The reason I would send a new traveler to a smaller town is that it would represent more of an "everyday" international experience. Although London and Edinburgh are fantastic cities with fabulous arts and culture, many new travelers flock to urban environments only to find that they are overwhelmed with transportation issues and high travel expenses. Smaller towns in the U.K. tend to offer a more personal experience because there are less tourists, and locals generally offer interesting conversation and a warm welcome to the United Kingdom.
When I was in elementary school, I took a standardized science test and, not realizing its importance, I filled in all the bubbles so that I could go play at recess. In my defense, students who finished early got to play outside and my chair with facing the window. Unfortunately, my lack of delayed gratification resulted in academic consequences. Later on, I learned that it's important to take standardized exams seriously and I like to pass that on to my current students. I also learned, however, that it's important to have a study-life balance where students don't feel they have to rush through something to get to their coveted free time. If enough social and outdoor time is provided, students are more likely to concentrate and take their academic tasks seriously during time dedicated to education.
As a student, I always liked learning but I didn't always like school. I had some fabulous teachers and some great experiences, but I also had to cope with some very stressful issues while prepping for college. I felt learning should be more than just what we experience in the classroom and that the teen years don't have to be anywhere near as stressful as we make them. Regardless of the particular subject matter (history, art, philosophy, test prep), I wanted to share everything there is to learn about the world with other people. This led me to work as a teacher and tutor.

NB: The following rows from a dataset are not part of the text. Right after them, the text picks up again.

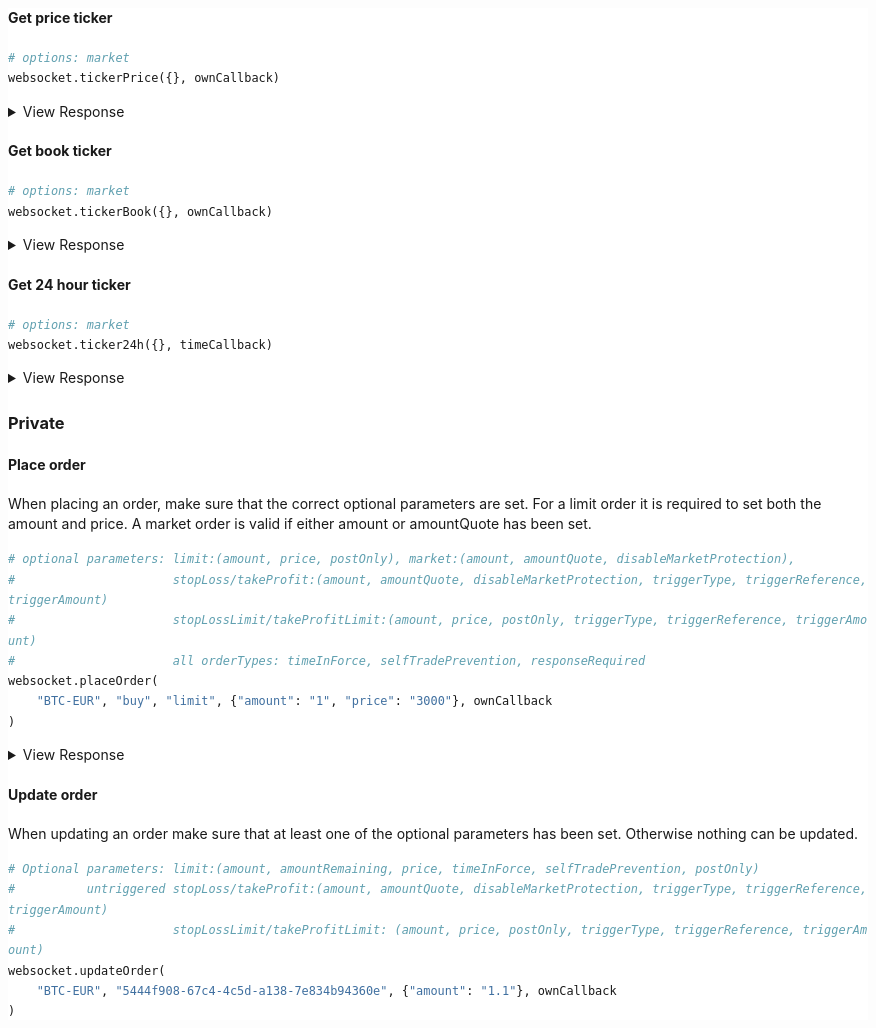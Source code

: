 #### Get price ticker

```python
# options: market
websocket.tickerPrice({}, ownCallback)
```

<details><summary>View Response</summary></details>

#### Get book ticker

```python
# options: market
websocket.tickerBook({}, ownCallback)
```

<details><summary>View Response</summary></details>

#### Get 24 hour ticker

```python
# options: market
websocket.ticker24h({}, timeCallback)
```

<details><summary>View Response</summary></details>

### Private

#### Place order

When placing an order, make sure that the correct optional parameters are set. For a limit order it is required to set both the amount and price. A market order is valid if either amount or amountQuote has been set.

```python
# optional parameters: limit:(amount, price, postOnly), market:(amount, amountQuote, disableMarketProtection),
#                      stopLoss/takeProfit:(amount, amountQuote, disableMarketProtection, triggerType, triggerReference, triggerAmount)
#                      stopLossLimit/takeProfitLimit:(amount, price, postOnly, triggerType, triggerReference, triggerAmount)
#                      all orderTypes: timeInForce, selfTradePrevention, responseRequired
websocket.placeOrder(
    "BTC-EUR", "buy", "limit", {"amount": "1", "price": "3000"}, ownCallback
)
```

<details><summary>View Response</summary></details>

#### Update order

When updating an order make sure that at least one of the optional parameters has been set. Otherwise nothing can be updated.

```python
# Optional parameters: limit:(amount, amountRemaining, price, timeInForce, selfTradePrevention, postOnly)
#          untriggered stopLoss/takeProfit:(amount, amountQuote, disableMarketProtection, triggerType, triggerReference, triggerAmount)
#                      stopLossLimit/takeProfitLimit: (amount, price, postOnly, triggerType, triggerReference, triggerAmount)
websocket.updateOrder(
    "BTC-EUR", "5444f908-67c4-4c5d-a138-7e834b94360e", {"amount": "1.1"}, ownCallback
)
```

One of the things that I didn't expect about my particular field is how emotional it can be. For instance, if one of my students calls to let me know she received a full scholarship to college, I feel overwhelmed with joy. On the other hand, if one of my students informs me that, despite her very best efforts, she failed a life-changing exam, I feel stress and sadness for her struggle. After talking with many of my colleagues over the years, I learned that this is not at all uncommon for an educator and that, although these emotions have to be managed, a truly invested teacher is going to be a great one.